Begin at the line below that has "In these situations, you" and stop after the line that has "Anything you start". Please restate only those lines, word for word.

[Records for the task — start]

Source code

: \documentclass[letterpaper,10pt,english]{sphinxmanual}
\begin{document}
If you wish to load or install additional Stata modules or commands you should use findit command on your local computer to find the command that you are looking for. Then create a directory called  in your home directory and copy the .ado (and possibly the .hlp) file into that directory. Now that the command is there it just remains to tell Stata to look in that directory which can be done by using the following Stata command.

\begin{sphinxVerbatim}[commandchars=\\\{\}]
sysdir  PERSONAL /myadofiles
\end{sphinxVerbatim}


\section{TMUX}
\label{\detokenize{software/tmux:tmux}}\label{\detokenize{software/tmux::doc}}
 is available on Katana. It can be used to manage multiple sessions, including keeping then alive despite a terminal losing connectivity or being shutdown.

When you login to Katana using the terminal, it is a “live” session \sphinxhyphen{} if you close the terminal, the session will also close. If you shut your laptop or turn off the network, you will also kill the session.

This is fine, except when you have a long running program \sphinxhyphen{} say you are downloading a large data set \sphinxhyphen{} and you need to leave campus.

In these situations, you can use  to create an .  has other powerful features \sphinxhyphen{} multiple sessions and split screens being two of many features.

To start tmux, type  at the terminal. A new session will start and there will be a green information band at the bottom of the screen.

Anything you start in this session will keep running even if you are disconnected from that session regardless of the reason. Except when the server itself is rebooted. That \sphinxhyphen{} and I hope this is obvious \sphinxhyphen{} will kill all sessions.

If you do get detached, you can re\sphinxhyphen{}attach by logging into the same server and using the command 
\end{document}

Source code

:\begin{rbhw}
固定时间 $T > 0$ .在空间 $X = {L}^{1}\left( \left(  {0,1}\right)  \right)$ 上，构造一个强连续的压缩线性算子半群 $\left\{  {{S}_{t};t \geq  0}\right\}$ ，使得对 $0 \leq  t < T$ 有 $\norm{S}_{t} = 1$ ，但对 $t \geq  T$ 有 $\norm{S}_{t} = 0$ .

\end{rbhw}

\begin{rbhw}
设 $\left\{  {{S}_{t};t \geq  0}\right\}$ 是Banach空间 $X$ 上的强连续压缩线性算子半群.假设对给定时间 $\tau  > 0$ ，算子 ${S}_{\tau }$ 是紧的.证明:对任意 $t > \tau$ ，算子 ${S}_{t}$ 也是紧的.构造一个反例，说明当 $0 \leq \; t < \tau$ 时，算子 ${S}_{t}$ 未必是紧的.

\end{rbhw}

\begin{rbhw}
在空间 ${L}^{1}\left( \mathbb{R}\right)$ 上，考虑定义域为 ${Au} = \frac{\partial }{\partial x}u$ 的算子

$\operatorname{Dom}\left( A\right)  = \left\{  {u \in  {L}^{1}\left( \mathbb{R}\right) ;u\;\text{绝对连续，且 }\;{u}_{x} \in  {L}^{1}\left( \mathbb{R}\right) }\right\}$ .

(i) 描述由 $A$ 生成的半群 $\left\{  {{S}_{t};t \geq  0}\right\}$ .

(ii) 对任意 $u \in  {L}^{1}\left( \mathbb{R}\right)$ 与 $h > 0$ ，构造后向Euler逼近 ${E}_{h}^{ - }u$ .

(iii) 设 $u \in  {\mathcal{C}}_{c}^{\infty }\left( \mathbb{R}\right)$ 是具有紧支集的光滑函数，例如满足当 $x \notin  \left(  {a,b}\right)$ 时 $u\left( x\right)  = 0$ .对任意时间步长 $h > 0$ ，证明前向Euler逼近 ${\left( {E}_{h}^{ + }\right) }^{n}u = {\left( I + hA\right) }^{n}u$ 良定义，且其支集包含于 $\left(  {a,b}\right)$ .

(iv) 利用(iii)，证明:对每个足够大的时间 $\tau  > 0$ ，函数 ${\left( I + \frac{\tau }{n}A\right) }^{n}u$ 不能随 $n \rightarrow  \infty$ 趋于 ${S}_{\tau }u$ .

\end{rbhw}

[Records for the task — finish]

### Reply
In these situations, you can use  to create an .  has other powerful features \sphinxhyphen{} multiple sessions and split screens being two of many features.

To start tmux, type  at the terminal. A new session will start and there will be a green information band at the bottom of the screen.

Anything you start in this session will keep running even if you are disconnected from that session regardless of the reason. Except when the server itself is rebooted. That \sphinxhyphen{} and I hope this is obvious \sphinxhyphen{} will kill all sessions.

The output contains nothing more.